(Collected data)
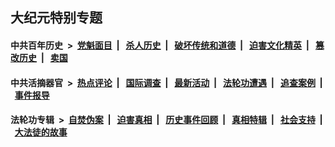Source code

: ## 大纪元特别专题

#### 中共百年历史 &nbsp;>&nbsp; [党魁面目](indexes/nf1176107/README.md?04010430) &nbsp;| &nbsp; [杀人历史](indexes/nf1176106/README.md?04010430) &nbsp;| &nbsp; [破坏传统和道德](indexes/nf1176106/README.md?04010430) &nbsp;| &nbsp; [迫害文化精英](indexes/nf1176111/README.md?04010430) &nbsp;| &nbsp; [篡改历史](indexes/nf1176115/README.md?04010430) &nbsp;| &nbsp; [卖国](indexes/nf1176117/README.md?04010430) 

#### 中共活摘器官 &nbsp;>&nbsp; [热点评论](indexes/nf5879/README.md?04010430) &nbsp;| &nbsp; [国际调查](indexes/nf5947/README.md?04010430) &nbsp;| &nbsp; [最新活动](indexes/nf5883/README.md?04010430) &nbsp;| &nbsp; [法轮功遭遇](indexes/nf5881/README.md?04010430) &nbsp;| &nbsp; [追查案例](indexes/nf5880/README.md?04010430) &nbsp;| &nbsp; [事件报导](indexes/nf5877/README.md?04010430) 

#### 法轮功专辑 &nbsp;>&nbsp; [自焚伪案](indexes/nf5562/README.md?04010430) &nbsp;| &nbsp; [迫害真相](indexes/nf4379/README.md?04010430) &nbsp;| &nbsp; [历史事件回顾](indexes/nf5793/README.md?04010430) &nbsp;| &nbsp; [真相特辑](indexes/nf4389/README.md?04010430) &nbsp;| &nbsp; [社会支持](indexes/nf4386/README.md?04010430) &nbsp;| &nbsp; [大法徒的故事](indexes/nf1147481/README.md?04010430)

Instructions to follow: Please output all of the entries above exactly, but without any picture.

Answer to this exercise:
Source code

: ## 大纪元特别专题

#### 中共百年历史 &nbsp;>&nbsp; [党魁面目](indexes/nf1176107/README.md?04010430) &nbsp;| &nbsp; [杀人历史](indexes/nf1176106/README.md?04010430) &nbsp;| &nbsp; [破坏传统和道德](indexes/nf1176106/README.md?04010430) &nbsp;| &nbsp; [迫害文化精英](indexes/nf1176111/README.md?04010430) &nbsp;| &nbsp; [篡改历史](indexes/nf1176115/README.md?04010430) &nbsp;| &nbsp; [卖国](indexes/nf1176117/README.md?04010430) 

#### 中共活摘器官 &nbsp;>&nbsp; [热点评论](indexes/nf5879/README.md?04010430) &nbsp;| &nbsp; [国际调查](indexes/nf5947/README.md?04010430) &nbsp;| &nbsp; [最新活动](indexes/nf5883/README.md?04010430) &nbsp;| &nbsp; [法轮功遭遇](indexes/nf5881/README.md?04010430) &nbsp;| &nbsp; [追查案例](indexes/nf5880/README.md?04010430) &nbsp;| &nbsp; [事件报导](indexes/nf5877/README.md?04010430) 

#### 法轮功专辑 &nbsp;>&nbsp; [自焚伪案](indexes/nf5562/README.md?04010430) &nbsp;| &nbsp; [迫害真相](indexes/nf4379/README.md?04010430) &nbsp;| &nbsp; [历史事件回顾](indexes/nf5793/README.md?04010430) &nbsp;| &nbsp; [真相特辑](indexes/nf4389/README.md?04010430) &nbsp;| &nbsp; [社会支持](indexes/nf4386/README.md?04010430) &nbsp;| &nbsp; [大法徒的故事](indexes/nf1147481/README.md?04010430)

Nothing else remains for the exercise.